### Stored data entries

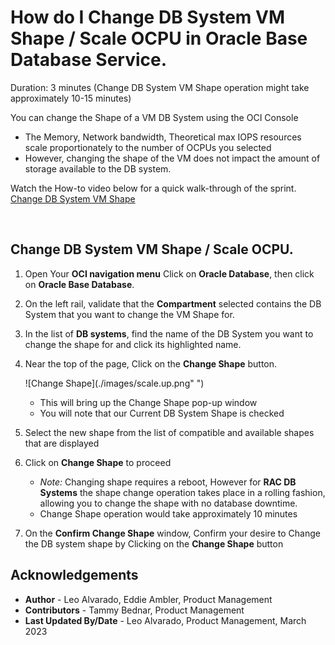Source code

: # How do I Change DB System VM Shape / Scale OCPU in Oracle Base Database Service.
Duration: 3 minutes (Change DB System VM Shape operation might take approximately 10-15 minutes)

You can change the Shape of a VM DB System using the OCI Console

* The Memory, Network bandwidth, Theoretical max IOPS resources scale proportionately to the number of OCPUs you selected
* However, changing the shape of the VM does not impact the amount of storage available to the DB system.

Watch the How-to video below for a quick walk-through of the sprint.
[Change DB System VM Shape](youtube:CkQu4UOYico)

 
## Change DB System VM Shape / Scale OCPU.

1. Open Your **OCI navigation menu** Click on **Oracle Database**, then click on **Oracle Base Database**.

2. On the left rail, validate that the **Compartment** selected contains the DB System that you want to change the VM Shape for.

3. In the list of **DB systems**, find the name of the DB System you want to change the shape for and click its highlighted name.

4. Near the top of the page, Click on the **Change Shape** button.

    ![Change Shape](./images/scale.up.png" ")

    * This will bring up the Change Shape pop-up window
    * You will note that our Current DB System Shape is checked
     
5. Select the new shape from the list of compatible and available shapes that are displayed
     
6. Click on **Change Shape** to proceed

    * *Note:* Changing shape requires a reboot, However for **RAC DB Systems** the shape change operation takes place in a rolling fashion, allowing you to change the shape with no database downtime.
    * Change Shape operation would take approximately 10 minutes
     
7. On the **Confirm Change Shape** window, Confirm your desire to Change the DB system shape by Clicking on the **Change Shape** button
     


## Acknowledgements
* **Author** - Leo Alvarado, Eddie Ambler, Product Management
* **Contributors** -  Tammy Bednar, Product Management
* **Last Updated By/Date** - Leo Alvarado, Product Management, March 2023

### Problem to work on
Output all of the data exactly. Skip the pictures.

### Output of the exercise
Source code

: # How do I Change DB System VM Shape / Scale OCPU in Oracle Base Database Service.
Duration: 3 minutes (Change DB System VM Shape operation might take approximately 10-15 minutes)

You can change the Shape of a VM DB System using the OCI Console

* The Memory, Network bandwidth, Theoretical max IOPS resources scale proportionately to the number of OCPUs you selected
* However, changing the shape of the VM does not impact the amount of storage available to the DB system.

Watch the How-to video below for a quick walk-through of the sprint.
[Change DB System VM Shape](youtube:CkQu4UOYico)

 
## Change DB System VM Shape / Scale OCPU.

1. Open Your **OCI navigation menu** Click on **Oracle Database**, then click on **Oracle Base Database**.

2. On the left rail, validate that the **Compartment** selected contains the DB System that you want to change the VM Shape for.

3. In the list of **DB systems**, find the name of the DB System you want to change the shape for and click its highlighted name.

4. Near the top of the page, Click on the **Change Shape** button.

    ![Change Shape](./images/scale.up.png" ")

    * This will bring up the Change Shape pop-up window
    * You will note that our Current DB System Shape is checked
     
5. Select the new shape from the list of compatible and available shapes that are displayed
     
6. Click on **Change Shape** to proceed

    * *Note:* Changing shape requires a reboot, However for **RAC DB Systems** the shape change operation takes place in a rolling fashion, allowing you to change the shape with no database downtime.
    * Change Shape operation would take approximately 10 minutes
     
7. On the **Confirm Change Shape** window, Confirm your desire to Change the DB system shape by Clicking on the **Change Shape** button
     


## Acknowledgements
* **Author** - Leo Alvarado, Eddie Ambler, Product Management
* **Contributors** -  Tammy Bednar, Product Management
* **Last Updated By/Date** - Leo Alvarado, Product Management, March 2023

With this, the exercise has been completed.